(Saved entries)
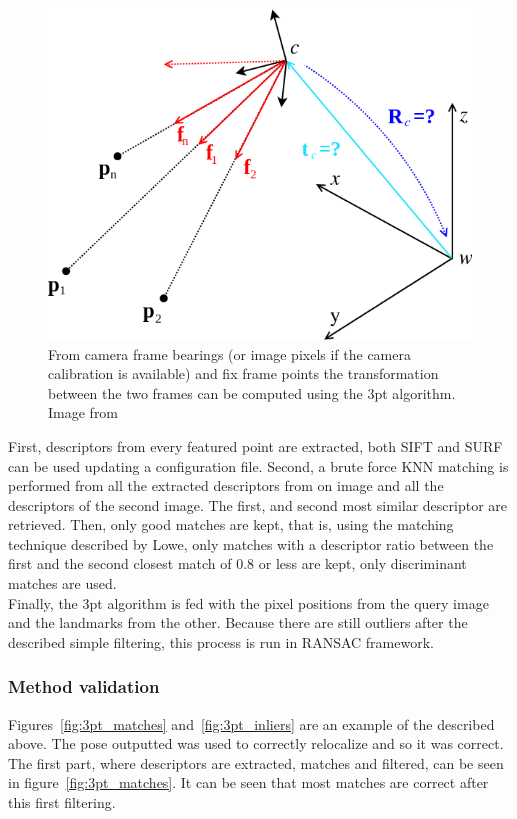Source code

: \begin{figure}[htpb]
  \centering
  \includegraphics[width=0.6\linewidth]{img/absolute_central.png}
  \caption{From camera frame bearings (or image pixels if the camera calibration is available) and fix frame points the transformation between the two frames can be computed using the 3pt algorithm. Image from \cite{kneipopengv}}
  \label{fig:img/absolute_centra}
\end{figure}

First, descriptors from every featured point are extracted, both SIFT and SURF can be used updating a configuration file. Second, a brute force KNN matching is performed from all the extracted descriptors from on image and all the descriptors of the second image. The first, and second most similar descriptor are retrieved. Then, only good matches are kept, that is, using the matching technique described by Lowe, only matches with a descriptor ratio between the first and the second closest match of 0.8 or less are kept, only discriminant matches are used.\\

Finally, the 3pt algorithm is fed with the pixel positions from the query image and the landmarks from the other. Because there are still outliers after the described simple filtering, this process is run in RANSAC framework. \\


\subsubsection{Method validation}
\label{ssub:3pt_method_validation}

Figures~\ref{fig:3pt_matches} and~\ref{fig:3pt_inliers} are an example of the described above. The pose outputted was used to correctly relocalize and so it was correct.\\

The first part, where descriptors are extracted, matches and filtered, can be seen in figure~\ref{fig:3pt_matches}.  It can be seen that most matches are correct after this first filtering.\\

Assignment: Please write out every entry exactly, but skip the pictures.

Exercise response:
Source code

: \begin{figure}[htpb]
  \centering
  \includegraphics[width=0.6\linewidth]{img/absolute_central.png}
  \caption{From camera frame bearings (or image pixels if the camera calibration is available) and fix frame points the transformation between the two frames can be computed using the 3pt algorithm. Image from \cite{kneipopengv}}
  \label{fig:img/absolute_centra}
\end{figure}

First, descriptors from every featured point are extracted, both SIFT and SURF can be used updating a configuration file. Second, a brute force KNN matching is performed from all the extracted descriptors from on image and all the descriptors of the second image. The first, and second most similar descriptor are retrieved. Then, only good matches are kept, that is, using the matching technique described by Lowe, only matches with a descriptor ratio between the first and the second closest match of 0.8 or less are kept, only discriminant matches are used.\\

Finally, the 3pt algorithm is fed with the pixel positions from the query image and the landmarks from the other. Because there are still outliers after the described simple filtering, this process is run in RANSAC framework. \\


\subsubsection{Method validation}
\label{ssub:3pt_method_validation}

Figures~\ref{fig:3pt_matches} and~\ref{fig:3pt_inliers} are an example of the described above. The pose outputted was used to correctly relocalize and so it was correct.\\

The first part, where descriptors are extracted, matches and filtered, can be seen in figure~\ref{fig:3pt_matches}.  It can be seen that most matches are correct after this first filtering.\\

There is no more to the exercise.